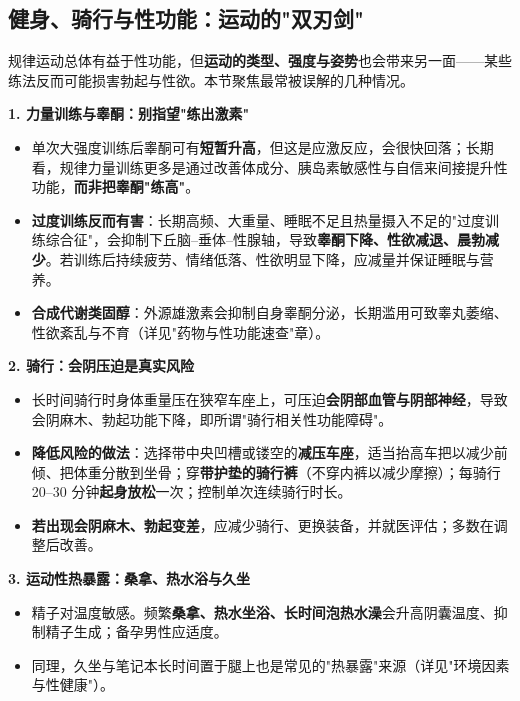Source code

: \subsection{健身、骑行与性功能：运动的"双刃剑"}

规律运动总体有益于性功能，但\textbf{运动的类型、强度与姿势}也会带来另一面——某些练法反而可能损害勃起与性欲。本节聚焦最常被误解的几种情况。

\vspace{0.5em}
\noindent\textbf{1. 力量训练与睾酮：别指望"练出激素"}

\begin{itemize}
	\item 单次大强度训练后睾酮可有\textbf{短暂升高}，但这是应激反应，会很快回落；长期看，规律力量训练更多是通过改善体成分、胰岛素敏感性与自信来间接提升性功能，\textbf{而非把睾酮"练高"}。
	\item \textbf{过度训练反而有害}：长期高频、大重量、睡眠不足且热量摄入不足的"过度训练综合征"，会抑制下丘脑--垂体--性腺轴，导致\textbf{睾酮下降、性欲减退、晨勃减少}。若训练后持续疲劳、情绪低落、性欲明显下降，应减量并保证睡眠与营养。
	\item \textbf{合成代谢类固醇}：外源雄激素会抑制自身睾酮分泌，长期滥用可致睾丸萎缩、性欲紊乱与不育（详见"药物与性功能速查"章）。
\end{itemize}

\noindent\textbf{2. 骑行：会阴压迫是真实风险}

\begin{itemize}
	\item 长时间骑行时身体重量压在狭窄车座上，可压迫\textbf{会阴部血管与阴部神经}，导致会阴麻木、勃起功能下降，即所谓"骑行相关性功能障碍"。
	\item \textbf{降低风险的做法}：选择带中央凹槽或镂空的\textbf{减压车座}，适当抬高车把以减少前倾、把体重分散到坐骨；穿\textbf{带护垫的骑行裤}（不穿内裤以减少摩擦）；每骑行 20--30 分钟\textbf{起身放松}一次；控制单次连续骑行时长。
	\item \textbf{若出现会阴麻木、勃起变差}，应减少骑行、更换装备，并就医评估；多数在调整后改善。
\end{itemize}

\noindent\textbf{3. 运动性热暴露：桑拿、热水浴与久坐}

\begin{itemize}
	\item 精子对温度敏感。频繁\textbf{桑拿、热水坐浴、长时间泡热水澡}会升高阴囊温度、抑制精子生成；备孕男性应适度。
	\item 同理，久坐与笔记本长时间置于腿上也是常见的"热暴露"来源（详见"环境因素与性健康"）。
\end{itemize}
--------------------
**Your objective**
Pull every line containing the word "noindent" out of the material and copy it.

**The answer**
\noindent\textbf{1. 力量训练与睾酮：别指望"练出激素"}
\noindent\textbf{2. 骑行：会阴压迫是真实风险}
\noindent\textbf{3. 运动性热暴露：桑拿、热水浴与久坐}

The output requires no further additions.